Fiscal flexibility reflects how much freedom a municipality has to respond to new priorities or economic shocks without cutting core services. Strong Towns suggests two key indicators:
This ratio reflects how much of the budget is consumed by paying interest on debt. The Region has maintained this at under 3%, which is within healthy limits and indicates responsible debt management.
This measures the condition of public infrastructure. A stable or rising ratio means assets are being renewed and maintained, rather than allowed to deteriorate. Waterloo Region’s long-term trend here is positive, suggesting it is keeping up with maintenance and reinvestment.
Takeaway:
Despite limited liquidity, the Region has managed to maintain infrastructure and service quality—though this may come at the cost of growing debt and reliance on external funding.
Vulnerability assesses how exposed a municipality is to external forces such as economic conditions and government policies. In particular, Strong Towns examines the dependence on transfers from higher levels of government.
Transfers now make up more than 25% of total revenue, and the share is increasing. This indicates that a significant portion of the Region’s budget depends on decisions made at the federal and provincial levels.
Federal funding tends to fluctuate, rising sharply in response to extraordinary events (pandemics, capital projects, etc.). This volatility makes long-term planning difficult.
Transfers from the province have shown a steady upward trend, suggesting that the Region’s responsibilities (especially for infrastructure, housing, and transit) are outpacing what local revenues alone can sustain.
Takeaway:
Growing dependency on external funding creates a structural vulnerability: if those transfers decline or shift, the Region could face difficult choices between higher local taxes, service cuts, or new debt.
The Waterloo Region operates under a two-tier system:
The Regional government oversees shared services such as public health, transit, policing, housing, and major infrastructure.
The city governments (Cambridge, Kitchener, Waterloo, and the townships) handle local roads, recreation, zoning, and community services.
The data in this analysis applies only to the Regional government, which manages the large, collective responsibilities that often drive long-term debt and intergovernmental transfers.
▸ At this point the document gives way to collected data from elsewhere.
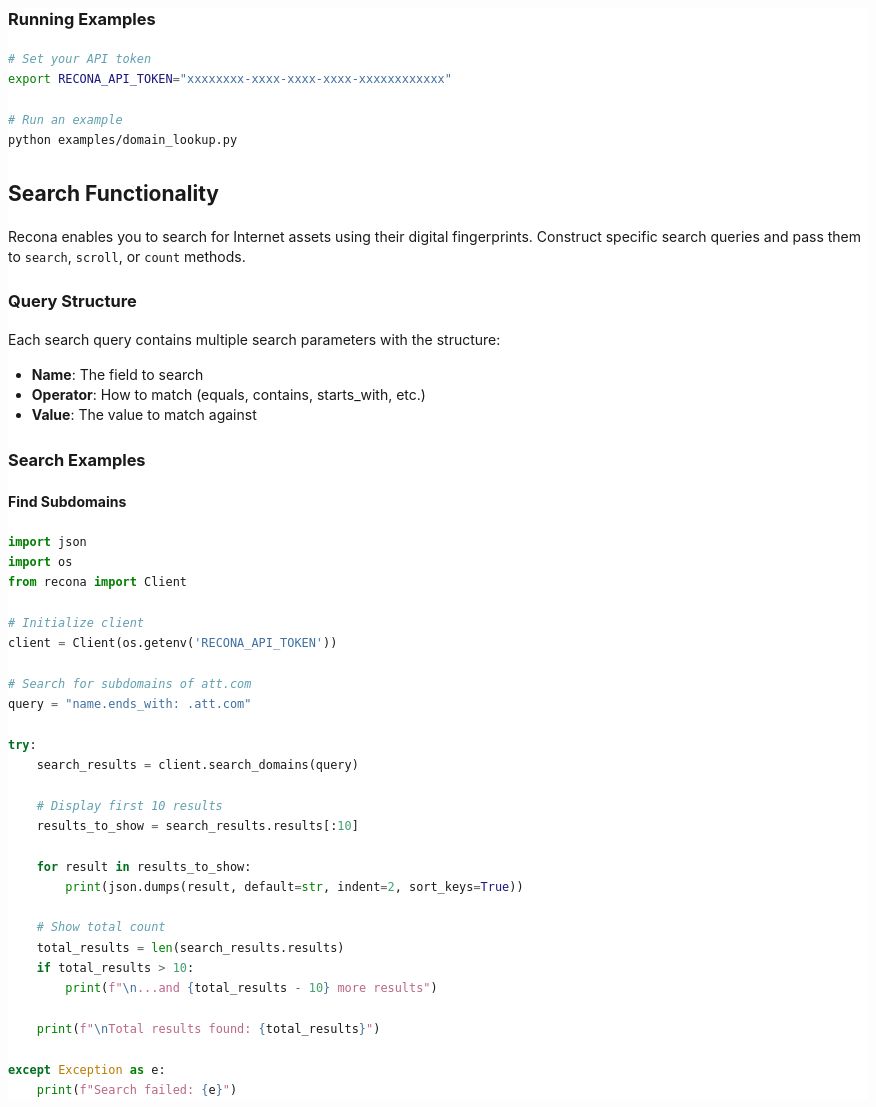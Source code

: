 ### Running Examples
```bash
# Set your API token
export RECONA_API_TOKEN="xxxxxxxx-xxxx-xxxx-xxxx-xxxxxxxxxxxx"

# Run an example
python examples/domain_lookup.py
```

## Search Functionality

Recona enables you to search for Internet assets using their digital fingerprints. Construct specific search queries and pass them to `search`, `scroll`, or `count` methods.

### Query Structure
Each search query contains multiple search parameters with the structure:
- **Name**: The field to search
- **Operator**: How to match (equals, contains, starts_with, etc.)
- **Value**: The value to match against

### Search Examples

#### Find Subdomains
```python
import json
import os
from recona import Client

# Initialize client
client = Client(os.getenv('RECONA_API_TOKEN'))

# Search for subdomains of att.com
query = "name.ends_with: .att.com"

try:
    search_results = client.search_domains(query)
    
    # Display first 10 results
    results_to_show = search_results.results[:10]
    
    for result in results_to_show:
        print(json.dumps(result, default=str, indent=2, sort_keys=True))
    
    # Show total count
    total_results = len(search_results.results)
    if total_results > 10:
        print(f"\n...and {total_results - 10} more results")
    
    print(f"\nTotal results found: {total_results}")
    
except Exception as e:
    print(f"Search failed: {e}")
```
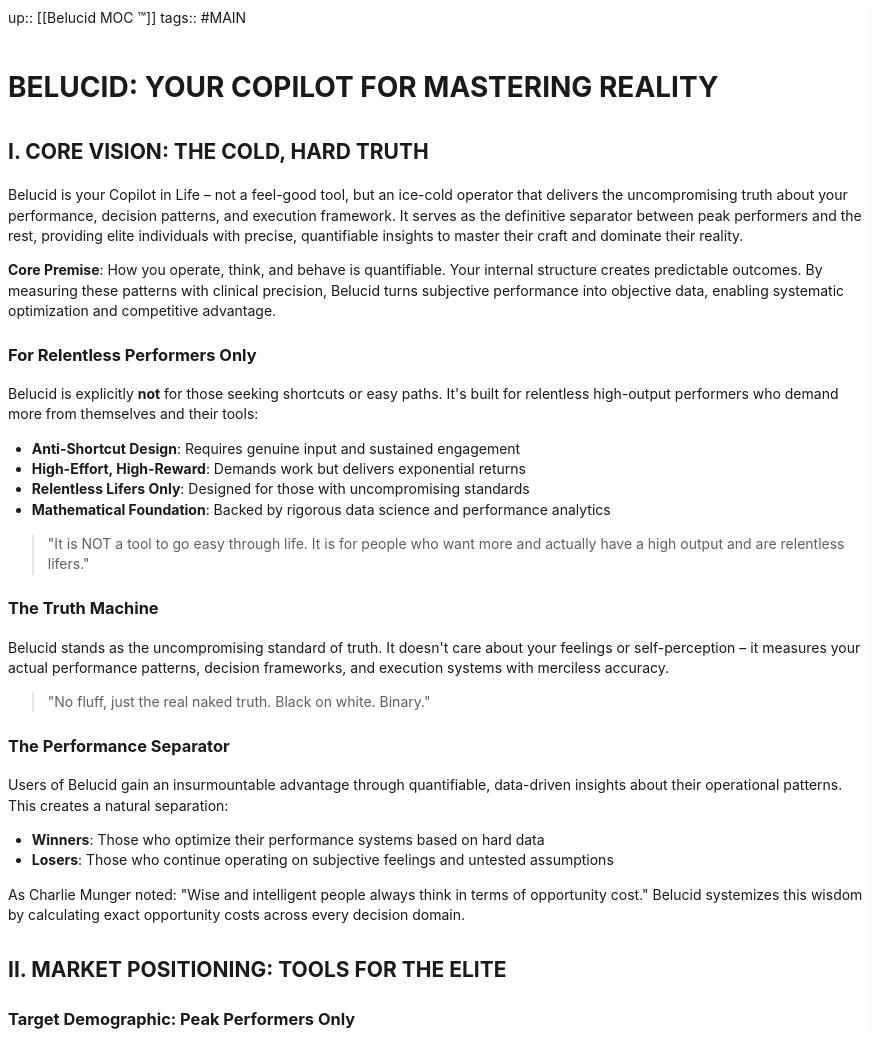 up:: [[Belucid MOC ™]]
tags:: #MAIN


# BELUCID: YOUR COPILOT FOR MASTERING REALITY

## I. CORE VISION: THE COLD, HARD TRUTH

Belucid is your Copilot in Life – not a feel-good tool, but an ice-cold operator that delivers the uncompromising truth about your performance, decision patterns, and execution framework. It serves as the definitive separator between peak performers and the rest, providing elite individuals with precise, quantifiable insights to master their craft and dominate their reality.

**Core Premise**: How you operate, think, and behave is quantifiable. Your internal structure creates predictable outcomes. By measuring these patterns with clinical precision, Belucid turns subjective performance into objective data, enabling systematic optimization and competitive advantage.

### For Relentless Performers Only

Belucid is explicitly **not** for those seeking shortcuts or easy paths. It's built for relentless high-output performers who demand more from themselves and their tools:

- **Anti-Shortcut Design**: Requires genuine input and sustained engagement
- **High-Effort, High-Reward**: Demands work but delivers exponential returns
- **Relentless Lifers Only**: Designed for those with uncompromising standards
- **Mathematical Foundation**: Backed by rigorous data science and performance analytics

> "It is NOT a tool to go easy through life. It is for people who want more and actually have a high output and are relentless lifers."

### The Truth Machine

Belucid stands as the uncompromising standard of truth. It doesn't care about your feelings or self-perception – it measures your actual performance patterns, decision frameworks, and execution systems with merciless accuracy.

> "No fluff, just the real naked truth. Black on white. Binary."

### The Performance Separator

Users of Belucid gain an insurmountable advantage through quantifiable, data-driven insights about their operational patterns. This creates a natural separation:

- **Winners**: Those who optimize their performance systems based on hard data
- **Losers**: Those who continue operating on subjective feelings and untested assumptions

As Charlie Munger noted: "Wise and intelligent people always think in terms of opportunity cost." Belucid systemizes this wisdom by calculating exact opportunity costs across every decision domain.

## II. MARKET POSITIONING: TOOLS FOR THE ELITE

### Target Demographic: Peak Performers Only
Future articles in this series will look at how city-level finances compare, and whether their fiscal health paints a more sustainable picture.
The numbers show a region growing faster than its fiscal base. This is a pattern familiar to many North American communities. The challenge is not mismanagement, but a systemic imbalance between how we build and how we fund what we build.
In the next article in this series, we’ll dive deeper into the sustainability indicators to explore how infrastructure investment, growth patterns, and revenue composition contribute to this structural gap, and what could make Waterloo Region more financially resilient in the decades ahead.